Nine demanding campaigns, eight All-Ireland crowns, a similar haul of league titles. In truth, it was only a matter of time before the onset of staleness threatened to derail the red juggernaut.
For the Cork ladies footballers, their period of stagnation arrived in June of 2013. Successive defeats to Kerry brought the curtain down on their provincial dominance, their championship involvement almost ended at the hands of Armagh in round one of the qualifiers. Though the ship was righted and another championship secured later that year, all involved realised the panel required a fresh outlook.
Juliet Murphy and Elaine Harte hung up their boots over the winter and the group of players who had delivered 16 national titles since 2005 could not be expected to once again return to the well. Accepting as much, manager Eamonn Ryan unearthed a host of new talent in a bid to improve squad strength. Their league crown defended, the Munster title wrestled back from the Kingdom. Normal service restored.
“The whole set-up is far more settled this year by comparison with last year,” admitted wing-back Geraldine O’Flynn at an event to mark SuperValu’s sponsorship of the Cork Ladies.
“Juliet (Murphy) came back this time last year, this year we knew she was leaving for good. That was all said at the start of the year, who was staying and who was deciding to call it a day. There was no question marks over any player. We weren’t waiting for Juliet to come back or anyone else for that matter. We knew from the start of the year this was the way it was going to be for 2014. I think we are more settled as a result.
“Ten years is an awful long time on the road so of course new blood is going to be required at some stage. It is what we needed. We can’t be saying ‘what if’ if we get knocked out of the championship. Eamonn is making the changes as needs be. Some huge people have come into the team, the likes of Roisín Phelan, Grace Kearney, Vera Foley, Orla Finn and Emma Farmer. Given he has freshened it up there is no sense that 2014 will be our swansong, a feeling many got last year. These new players are playing like they have been there all the time. These new players have bought into that and want to do as well as we have done. They don’t want to let us down.”
Mayo stand in Cork’s path of a return to the semi-final stage, with O’Flynn admitting it was the westerners who provided the inspiration for Cork’s glory drive a decade ago.
“We have had the better of our encounters in recent times, but they were the team we wanted to replicate in 2004 and 2005.

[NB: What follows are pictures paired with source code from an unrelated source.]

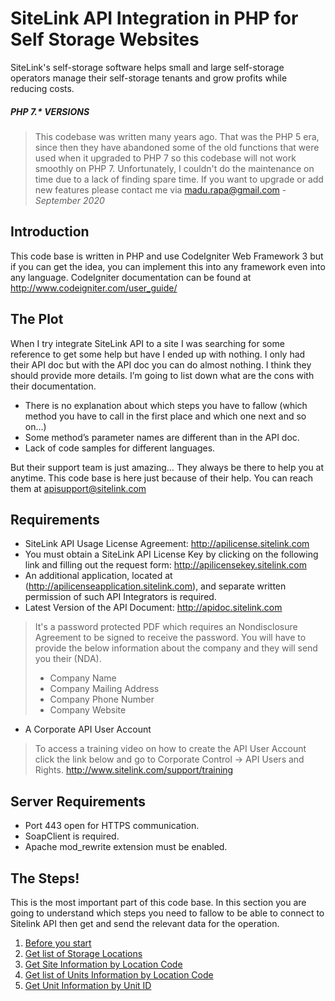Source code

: # SiteLink API Integration in PHP for Self Storage Websites

SiteLink's self-storage software helps small and large self-storage operators manage their self-storage tenants and grow profits while reducing costs.

##### PHP 7.* VERSIONS

> This codebase was written many years ago. That was the PHP 5 era, since then they have abandoned some of the old functions that were used when it upgraded to PHP 7 so this codebase will not work smoothly on PHP 7. Unfortunately, I couldn't do the maintenance on time due to a lack of finding spare time. If you want to upgrade or add new features please contact me via madu.rapa@gmail.com - _September 2020_


## Introduction

This code base is written in PHP and use CodeIgniter Web Framework 3 but if you can get the idea, you can implement this into any framework even into any language. CodeIgniter documentation can be found at http://www.codeigniter.com/user_guide/


## The Plot

When I try integrate SiteLink API to a site I was searching for some reference to get some help but have I ended up with nothing. I only had their API doc but with the API doc you can do almost nothing. I think they should provide more details. I’m going to list down what are the cons with their documentation.
* There is no explanation about which steps you have to fallow (which method you have to call in the first place and which one next and so on…)
* Some method’s parameter names are different than in the API doc.
* Lack of code samples for different languages.

But their support team is just amazing… They always be there to help you at anytime. This code base is here just because of their help. You can reach them at apisupport@sitelink.com
 
## Requirements

* SiteLink API Usage License Agreement: http://apilicense.sitelink.com
* You must obtain a SiteLink API License Key by clicking on the following link and filling out the
  request form: http://apilicensekey.sitelink.com
* An additional application, located at (http://apilicenseapplication.sitelink.com), and separate written permission of such API Integrators is required.
* Latest Version of the API Document: http://apidoc.sitelink.com

> It's a password protected PDF which requires an Nondisclosure Agreement to be signed to receive the password.
> You will have to provide the below information about the company and they will send you their (NDA).
> * Company Name
> * Company Mailing Address
> * Company Phone Number
> * Company Website

* A Corporate API User Account

> To access a training video on how to create the API User Account click the link below and go to Corporate Control -> API Users and Rights. http://www.sitelink.com/support/training
  
## Server Requirements

* Port 443 open for HTTPS communication.
* SoapClient is required.
* Apache mod_rewrite extension must be enabled.


## The Steps!

This is the most important part of this code base. In this section you are going to understand which steps you need to fallow to be able to connect to Sitelink API then get and send the relevant data for the operation.

1. [Before you start](https://github.com/madurapa/sitelink-php/wiki/Before-you-start)
2. [Get list of Storage Locations](https://github.com/madurapa/sitelink-php/wiki/Get-list-of-Storage-Locations)
3. [Get Site Information by Location Code](https://github.com/madurapa/sitelink-php/wiki/Get-list-of-Units-Information-by-Location-Code)
4. [Get list of Units Information by Location Code](https://github.com/madurapa/sitelink-php/wiki/Get-Site-Information-by-Location-Code)
5. [Get Unit Information by Unit ID](https://github.com/madurapa/sitelink-php/wiki/Get-Unit-Information-by-Unit-ID)
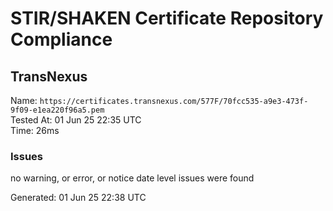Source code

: # STIR/SHAKEN Certificate Repository Compliance

## TransNexus

Name: `https://certificates.transnexus.com/577F/70fcc535-a9e3-473f-9f09-e1ea220f96a5.pem`\
Tested At: 01 Jun 25 22:35 UTC\
Time: 26ms

### Issues

no warning, or error, or notice date level issues were found

Generated: 01 Jun 25 22:38 UTC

“They were the team everyone wanted to replicate. They still have the experience. Cora Staunton is still on the edge of the square and she has been the best player of the last decade. It will be a huge test. This Mayo team have been great ambassadors for the sport and the team we looked up to when we started out. Tables have turned and they want to take us down now. It has been highlighted that quarter-finals are where the greatest danger lies. History has proven so in our case.”